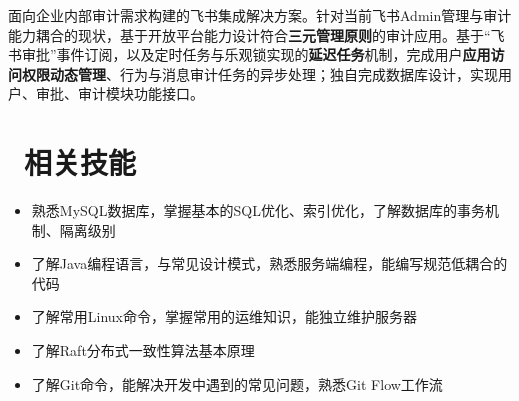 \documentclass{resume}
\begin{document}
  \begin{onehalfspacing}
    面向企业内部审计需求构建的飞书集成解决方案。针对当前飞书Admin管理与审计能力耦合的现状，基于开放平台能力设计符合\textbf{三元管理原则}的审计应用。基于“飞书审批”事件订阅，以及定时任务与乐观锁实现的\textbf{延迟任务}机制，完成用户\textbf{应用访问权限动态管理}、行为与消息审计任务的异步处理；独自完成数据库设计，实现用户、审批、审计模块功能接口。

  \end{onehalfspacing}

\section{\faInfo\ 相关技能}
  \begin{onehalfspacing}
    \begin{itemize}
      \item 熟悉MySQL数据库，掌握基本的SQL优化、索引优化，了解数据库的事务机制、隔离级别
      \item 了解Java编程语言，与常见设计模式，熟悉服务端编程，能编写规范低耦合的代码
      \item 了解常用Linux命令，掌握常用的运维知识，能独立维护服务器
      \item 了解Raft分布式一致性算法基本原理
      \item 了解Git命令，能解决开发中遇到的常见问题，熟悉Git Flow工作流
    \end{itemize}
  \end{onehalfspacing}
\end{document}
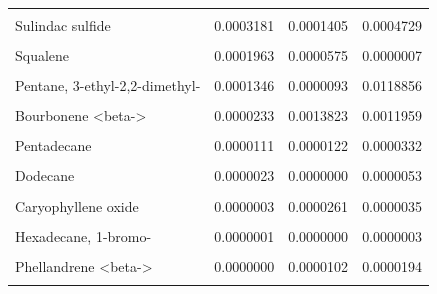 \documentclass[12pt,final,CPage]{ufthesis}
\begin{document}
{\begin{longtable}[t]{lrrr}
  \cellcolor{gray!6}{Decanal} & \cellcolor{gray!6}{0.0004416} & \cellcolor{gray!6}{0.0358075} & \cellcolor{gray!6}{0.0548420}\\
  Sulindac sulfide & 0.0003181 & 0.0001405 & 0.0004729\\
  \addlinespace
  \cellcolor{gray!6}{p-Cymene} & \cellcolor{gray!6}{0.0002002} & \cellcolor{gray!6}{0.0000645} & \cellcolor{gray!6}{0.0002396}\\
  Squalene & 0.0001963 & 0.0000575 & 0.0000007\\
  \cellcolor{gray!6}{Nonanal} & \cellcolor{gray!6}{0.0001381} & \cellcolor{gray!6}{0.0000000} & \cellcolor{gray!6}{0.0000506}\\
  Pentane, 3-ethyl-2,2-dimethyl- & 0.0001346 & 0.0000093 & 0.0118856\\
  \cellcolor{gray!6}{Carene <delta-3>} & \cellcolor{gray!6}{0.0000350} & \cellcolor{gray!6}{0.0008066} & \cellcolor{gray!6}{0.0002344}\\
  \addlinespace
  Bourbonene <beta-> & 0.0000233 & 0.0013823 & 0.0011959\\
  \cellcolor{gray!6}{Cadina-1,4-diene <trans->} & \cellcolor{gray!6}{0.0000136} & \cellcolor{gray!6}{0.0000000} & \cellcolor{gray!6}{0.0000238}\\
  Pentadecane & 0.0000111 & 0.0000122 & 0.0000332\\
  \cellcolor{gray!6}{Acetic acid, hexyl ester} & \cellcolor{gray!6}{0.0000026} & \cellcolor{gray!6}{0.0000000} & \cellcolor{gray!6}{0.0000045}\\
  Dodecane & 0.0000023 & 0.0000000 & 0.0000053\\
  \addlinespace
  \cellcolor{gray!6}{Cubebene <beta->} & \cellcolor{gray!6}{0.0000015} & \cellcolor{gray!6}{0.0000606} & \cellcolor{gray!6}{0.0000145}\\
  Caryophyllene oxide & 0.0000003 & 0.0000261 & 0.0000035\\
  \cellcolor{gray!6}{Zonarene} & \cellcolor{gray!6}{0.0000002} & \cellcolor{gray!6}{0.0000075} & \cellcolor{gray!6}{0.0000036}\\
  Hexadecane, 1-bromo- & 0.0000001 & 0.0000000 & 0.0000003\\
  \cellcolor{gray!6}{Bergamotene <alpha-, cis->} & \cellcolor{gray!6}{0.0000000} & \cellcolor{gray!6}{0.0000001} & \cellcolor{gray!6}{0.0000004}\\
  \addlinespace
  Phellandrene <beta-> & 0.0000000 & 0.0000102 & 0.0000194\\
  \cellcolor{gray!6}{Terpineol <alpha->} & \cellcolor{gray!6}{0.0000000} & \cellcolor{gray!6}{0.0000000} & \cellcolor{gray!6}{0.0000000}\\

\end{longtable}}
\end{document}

*EXERCISE:* Where the word "cellcolor" is present in a line of the listing, copy that line.

*RESPONSE:*
  \cellcolor{gray!6}{Decanal} & \cellcolor{gray!6}{0.0004416} & \cellcolor{gray!6}{0.0358075} & \cellcolor{gray!6}{0.0548420}\\
  \cellcolor{gray!6}{p-Cymene} & \cellcolor{gray!6}{0.0002002} & \cellcolor{gray!6}{0.0000645} & \cellcolor{gray!6}{0.0002396}\\
  \cellcolor{gray!6}{Nonanal} & \cellcolor{gray!6}{0.0001381} & \cellcolor{gray!6}{0.0000000} & \cellcolor{gray!6}{0.0000506}\\
  \cellcolor{gray!6}{Carene <delta-3>} & \cellcolor{gray!6}{0.0000350} & \cellcolor{gray!6}{0.0008066} & \cellcolor{gray!6}{0.0002344}\\
  \cellcolor{gray!6}{Cadina-1,4-diene <trans->} & \cellcolor{gray!6}{0.0000136} & \cellcolor{gray!6}{0.0000000} & \cellcolor{gray!6}{0.0000238}\\
  \cellcolor{gray!6}{Acetic acid, hexyl ester} & \cellcolor{gray!6}{0.0000026} & \cellcolor{gray!6}{0.0000000} & \cellcolor{gray!6}{0.0000045}\\
  \cellcolor{gray!6}{Cubebene <beta->} & \cellcolor{gray!6}{0.0000015} & \cellcolor{gray!6}{0.0000606} & \cellcolor{gray!6}{0.0000145}\\
  \cellcolor{gray!6}{Zonarene} & \cellcolor{gray!6}{0.0000002} & \cellcolor{gray!6}{0.0000075} & \cellcolor{gray!6}{0.0000036}\\
  \cellcolor{gray!6}{Bergamotene <alpha-, cis->} & \cellcolor{gray!6}{0.0000000} & \cellcolor{gray!6}{0.0000001} & \cellcolor{gray!6}{0.0000004}\\
  \cellcolor{gray!6}{Terpineol <alpha->} & \cellcolor{gray!6}{0.0000000} & \cellcolor{gray!6}{0.0000000} & \cellcolor{gray!6}{0.0000000}\\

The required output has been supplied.